Younger people, of course, have more familiarity with electronic devices than any previous generation. And these days, new technology in general is adopted more and more quickly than in the past, Nelson continued.
A recent NACS study showed that just under 6% of college courses have digital materials. The “median digital sell through” is about 2% of units sold, Nelson said. In some stores, 90%-100% of material in certain classes is digital.
“The greatest barrier to selling digital is that students don’t want or aren’t asking for it,” Nelson said. But at first, “people don’t often ask for a radically new technology.” That can change quickly.
Many companies are entering the digital business. Usually “incumbents don’t survive” because new entrants are the ones who improve initially poor technology and gain market share. By then, traditional players have lost market share.

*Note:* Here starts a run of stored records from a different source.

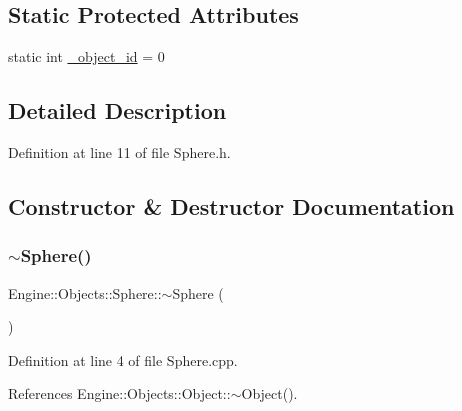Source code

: \subsection*{Static Protected Attributes}
\begin{DoxyCompactItemize}
\item 
static int \mbox{\hyperlink{classEngine_1_1Components_1_1Objects_1_1VertexObject_aef076731df98a4806c644a3ac4400ae2}{\+\_\+object\+\_\+id}} = 0
\end{DoxyCompactItemize}


\subsection{Detailed Description}


Definition at line 11 of file Sphere.\+h.



\subsection{Constructor \& Destructor Documentation}
\mbox{\label{classEngine_1_1Objects_1_1Sphere_ae305cb7304701062e6930a6c48dd6d97}} 
\subsubsection{\texorpdfstring{$\sim$\+Sphere()}{~Sphere()}}
{\footnotesize\ttfamily Engine\+::\+Objects\+::\+Sphere\+::$\sim$\+Sphere (\begin{DoxyParamCaption}{ }\end{DoxyParamCaption})}



Definition at line 4 of file Sphere.\+cpp.



References Engine\+::\+Objects\+::\+Object\+::$\sim$\+Object().


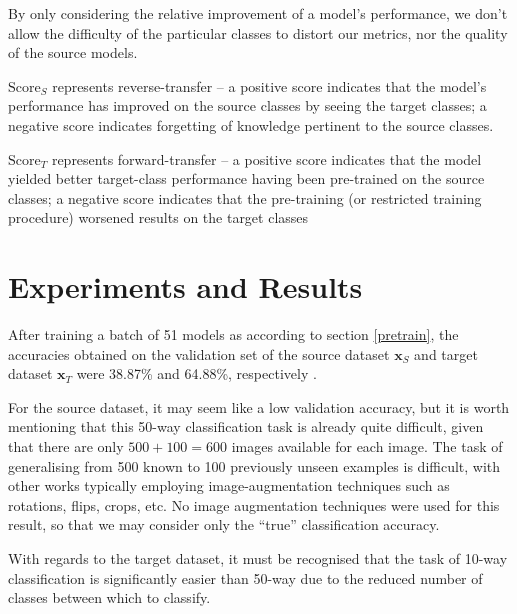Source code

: \documentclass{report}
\begin{document}
	By only considering the relative improvement of a model's performance, we don't allow the difficulty of the particular classes to distort our metrics, nor the quality of the source models. \par
	$\text{Score}_S$ represents reverse-transfer -- a positive score indicates that the model's performance has improved on the source classes by seeing the target classes; a negative score indicates forgetting of knowledge pertinent to the source classes. \par
	$\text{Score}_T$ represents forward-transfer -- a positive score indicates that the model yielded better target-class performance having been pre-trained on the source classes; a negative score indicates that the pre-training (or restricted training procedure) worsened results on the target classes \par
	
	\section{Experiments and Results}
	After training a batch of 51 models as according to section \ref{pretrain}, the accuracies obtained on the validation set of the source dataset $\bm{x}_S$ and target dataset $\bm{x}_T$ were 38.87\% and 64.88\%, respectively .\par
	For the source dataset, it may seem like a low validation accuracy, but it is worth mentioning that this 50-way classification task is already quite difficult, given that there are only $500+100=600$ images available for each image. The task of generalising from 500 known to 100 previously unseen examples is difficult, with other works typically employing image-augmentation techniques such as rotations, flips, crops, etc. No image augmentation techniques were used for this result, so that we may consider only the ``true'' classification accuracy. \par
	With regards to the target dataset, it must be recognised that the task of 10-way classification is significantly easier than 50-way due to the reduced number of classes between which to classify. \par
	
\end{document}
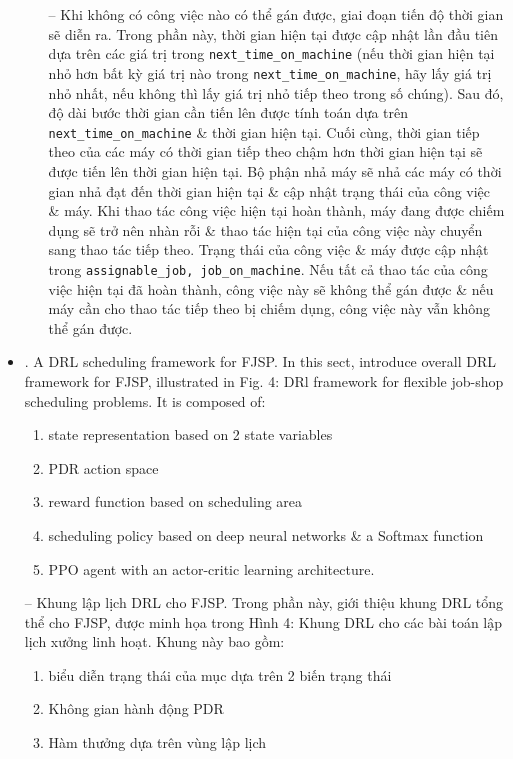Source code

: \documentclass{article}
\begin{document}
\begin{itemize}
\begin{itemize}
        -- Khi không có công việc nào có thể gán được, giai đoạn tiến độ thời gian sẽ diễn ra. Trong phần này, thời gian hiện tại được cập nhật lần đầu tiên dựa trên các giá trị trong \verb|next_time_on_machine| (nếu thời gian hiện tại nhỏ hơn bất kỳ giá trị nào trong \verb|next_time_on_machine|, hãy lấy giá trị nhỏ nhất, nếu không thì lấy giá trị nhỏ tiếp theo trong số chúng). Sau đó, độ dài bước thời gian cần tiến lên được tính toán dựa trên \verb|next_time_on_machine| \& thời gian hiện tại. Cuối cùng, thời gian tiếp theo của các máy có thời gian tiếp theo chậm hơn thời gian hiện tại sẽ được tiến lên thời gian hiện tại. Bộ phận nhả máy sẽ nhả các máy có thời gian nhả đạt đến thời gian hiện tại \& cập nhật trạng thái của công việc \& máy. Khi thao tác công việc hiện tại hoàn thành, máy đang được chiếm dụng sẽ trở nên nhàn rỗi \& thao tác hiện tại của công việc này chuyển sang thao tác tiếp theo. Trạng thái của công việc \& máy được cập nhật trong \verb|assignable_job, job_on_machine|. Nếu tất cả thao tác của công việc hiện tại đã hoàn thành, công việc này sẽ không thể gán được \& nếu máy cần cho thao tác tiếp theo bị chiếm dụng, công việc này vẫn không thể gán được.
    \end{itemize}
    \item {. A DRL scheduling framework for FJSP.} In this sect, introduce overall DRL framework for FJSP, illustrated in {\sf Fig. 4: DRl framework for flexible job-shop scheduling problems}. It is composed of:
    \begin{enumerate}
        \item state representation based on 2 state variables
        \item PDR action space
        \item reward function based on scheduling area
        \item scheduling policy based on deep neural networks \& a Softmax function
        \item PPO agent with an actor-critic learning architecture.
    \end{enumerate}
    -- {\sf Khung lập lịch DRL cho FJSP.} Trong phần này, giới thiệu khung DRL tổng thể cho FJSP, được minh họa trong {\sf Hình 4: Khung DRL cho các bài toán lập lịch xưởng linh hoạt}. Khung này bao gồm:
    \begin{enumerate}
        \item biểu diễn trạng thái của mục dựa trên 2 biến trạng thái
        \item Không gian hành động PDR
        \item Hàm thưởng dựa trên vùng lập lịch

\end{enumerate}
\end{itemize}
\end{document}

As an industry, “we are hemorrhaging market share, and it’s going to get worse,” Nelson advised. The key thing is to provide market share in digital because “margins will return. It’s the transition that’s the tough time.”
Unfortunately for college stores, new competitors include such behemoths as Apple, which may have an e-reader later this year, Google and Amazon, which plans to go into the textbook business on the Kindle. “They are sophisticated players with sophisticated marketing and technology,” Nelson stated.He stressed that college stores’ choices are to do nothing; to develop plans but wait for the market to take off before aggressively marketing or selling products and services; or go full steam initiating new infrastructure and marketing. “Probably most stores doing something digital are in that midrange and are not really protecting market share,” Nelson continued, adding with some concern that only 38.1% of college stores are selling digital materials.
For perspective, Nelson quoted Seth Godin’s observation: “The new thing is never as good as the old thing, at least right now. Soon the new thing will be better
than the old thing. But if you wait until then, it’s going to be too late.”











March 30th, 2009 at 9:33 am
Thanks for the post and reference. A couple corrections/clarifications on the stats posted. Most of the stats presented came from other sources, not cited in the article.
The line on “In 2008, for the first time, sales of e-books were 10% of unit sales at Taylor & Francis, and the company’s direct sales to consumers are at a 50/50 ratio of print to digital format.” This is a misquote — the source reported the two data points separately, indicating that the second was across publishers they studied, not necessarily at Taylor & Francis.
On the stat: “only 38.1% of college stores are selling digital materials” it is important to note that this statistic does not include the contract managed stores, which comprise an important percentage of the industry. The percentage reported is the percentage among independent and private stores. If contract managed stores were added, the number would be much higher.
Thanks — and keep up the good work with your blog. I read it regularly.